What helped most was to engage actively with my MSTP classmates. Whether in specific anatomy classes, the Friday meetings with program directors or discussions with senior students, the presence of and examples set by my colleagues allowed me to endure.
Creating my own language
May 2012—in front of the fountains at Lincoln Center
I posed with my medical school friends of four years, celebrating as they made the official transition from students to doctors. It was a testament to campus life, where despite our differing schedules and career tracks we had continued to struggle and grow together, challenge and inspire each other. Yet in a sobering moment, I realized that when the mad rush of pictures ended and good-byes were said, I would have to drive back to the lab to collect samples for my timed experiment.
A harsh reality of being an M.D./Ph.D. is the sheer number of years spent in training. Whereas my med school friends steadily marched along the fast-paced, demanding trail of rotations punctuated by shelf exams and national board exams, my lab work felt like time spent in a boat floating in the middle of an obstinately still lake.

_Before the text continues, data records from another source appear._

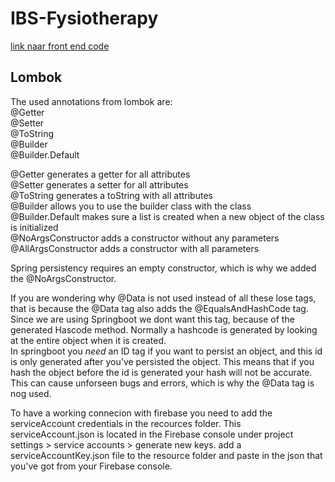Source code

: # IBS-Fysiotherapy

[link naar front end code](https://github.com/hu-project334/project334/tree/main)

## Lombok
The used annotations from lombok are:  
@Getter  
@Setter  
@ToString  
@Builder  
@Builder.Default  
  
@Getter generates a getter for all attributes  
@Setter generates a setter for all attributes  
@ToString generates a toString with all attributes  
@Builder allows you to use the builder class with the class  
@Builder.Default makes sure a list is created when a new object of the class is initialized  
@NoArgsConstructor adds a constructor without any parameters  
@AllArgsConstructor adds a constructor with all parameters  
  
Spring persistency requires an empty constructor, which is why we added the @NoArgsConstructor. 

If you are wondering why @Data is not used instead of all these lose tags, that is because the @Data tag also adds the @EqualsAndHashCode tag.  
Since we are using Springboot we dont want this tag, because of the generated Hascode method. Normally a hashcode is generated by looking at the entire object when it is created.  
In springboot you *need* an ID tag if you want to persist an object, and this id is only generated after you've persisted the object. This means that if you hash the object before the id is generated your hash will not be accurate.
This can cause unforseen bugs and errors, which is why the @Data tag is nog used.  



To have a working connecion with firebase you need to add the serviceAccount credentials in the recources folder. This
serviceAccount.json is located in the Firebase console under project settings > service accounts > generate new keys.
add a serviceAccountKey.json file to the resource folder and paste in the json that you've got from your Firebase console.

The challenge then was to put my research into the context of my desire to be a physician. Thankfully, my MSTP classmates and I were actively involved in numerous medical student committees, interest groups and volunteer organizations.

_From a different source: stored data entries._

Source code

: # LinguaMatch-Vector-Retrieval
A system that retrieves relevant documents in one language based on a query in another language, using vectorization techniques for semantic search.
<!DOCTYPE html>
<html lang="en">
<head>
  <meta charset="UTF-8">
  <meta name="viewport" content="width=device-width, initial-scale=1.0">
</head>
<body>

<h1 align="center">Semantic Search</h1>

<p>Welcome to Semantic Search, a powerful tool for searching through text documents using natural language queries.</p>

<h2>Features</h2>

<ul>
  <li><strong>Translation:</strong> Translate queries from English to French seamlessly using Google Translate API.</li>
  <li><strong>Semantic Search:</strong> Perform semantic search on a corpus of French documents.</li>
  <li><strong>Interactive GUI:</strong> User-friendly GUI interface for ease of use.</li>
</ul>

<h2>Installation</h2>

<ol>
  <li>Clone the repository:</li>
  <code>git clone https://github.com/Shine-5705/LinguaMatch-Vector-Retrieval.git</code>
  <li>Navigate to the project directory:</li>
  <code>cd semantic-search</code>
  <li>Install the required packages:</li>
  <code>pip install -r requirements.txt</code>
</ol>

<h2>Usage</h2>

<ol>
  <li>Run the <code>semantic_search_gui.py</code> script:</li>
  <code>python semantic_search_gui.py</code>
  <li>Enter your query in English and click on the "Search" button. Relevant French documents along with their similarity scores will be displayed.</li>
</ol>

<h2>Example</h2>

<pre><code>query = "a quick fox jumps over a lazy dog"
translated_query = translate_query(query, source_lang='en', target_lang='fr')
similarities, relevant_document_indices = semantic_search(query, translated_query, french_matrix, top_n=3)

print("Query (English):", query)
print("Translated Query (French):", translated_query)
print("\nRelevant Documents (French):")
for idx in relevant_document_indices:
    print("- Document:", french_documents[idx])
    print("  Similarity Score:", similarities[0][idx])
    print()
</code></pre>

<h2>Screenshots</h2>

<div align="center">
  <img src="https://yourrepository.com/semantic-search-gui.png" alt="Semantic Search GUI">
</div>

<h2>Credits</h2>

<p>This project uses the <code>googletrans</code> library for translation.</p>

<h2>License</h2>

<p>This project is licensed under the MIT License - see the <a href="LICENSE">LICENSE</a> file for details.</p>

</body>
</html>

Simultaneously, the MSTP program presented opportunities such as weekly M.D./Ph.D. student clinics, monthly sessions where we discussed clinical cases and learning from a multitude of guest speakers.
Becoming a translator
September 2014—morning rounds on the pediatric floor at Montefiore
As a subintern, I had my cohort of patients, and one of them had taken a turn for the worse overnight. His lips were blistering from the chemotherapy he had received a week earlier and he could no longer eat. After explaining to his family that this was a known side effect and that the only course of action was to wait for his white blood cell counts to recover, I felt increasingly frustrated at the lack of a suitable intervention.
Fortunately, coming from a research-intensive medical program, I had witnessed numerous faculty members engage directly with translational research. Their passion to incorporate research and basic science knowledge into our daily clinical experiences allowed me to view medicine through the lens of my research training.
One day during a pediatric subinternship, an attending asked that I lead an afternoon teaching session in front of our medical team, presenting my thesis work. Having an ethos in which medicine and science are actively juxtaposed was crucial for my development as a physician-scientist.
Starting the dialogue
I remember thinking that 2016 represented a mythical year with the promise of my becoming a “Super-Doc,” able to move smoothly between the worlds of physician and scientist.
Instead, these past eight years have been training me for a role that synthesizes the two disciplines. During my graduate years, if I encountered a question or a problem with an aspect of my thesis project, I could exhaust myself with the seemingly limitless ways to approach it; in the clinical realm, questions or unknowns that arose often didn’t offer an immediate resolution. Now, when I am on the hospital floor, I find myself thinking like a scientist; in the laboratory, I am thinking like a physician. My passion for research finds meaning in medicine, while my observations in the hospital drive me, even at this early stage, back to the lab for more information.
The mark of a good “translator” is not merely the ability to understand and speak both languages—research and medical—but to let the two languages communicate. My MSTP training has prepared me to do just that, I hope, for the rest of my career.
Comments on this entry are closed.
Thoughtful post on the linguistic and logistical differences between the practice of medicine and biomedical research. I truly enjoyed reading it.
Best wishes for a long and productive career as a physician scientist. And do everything you can so as not to become burned out! Your hobbies look like good escape valves.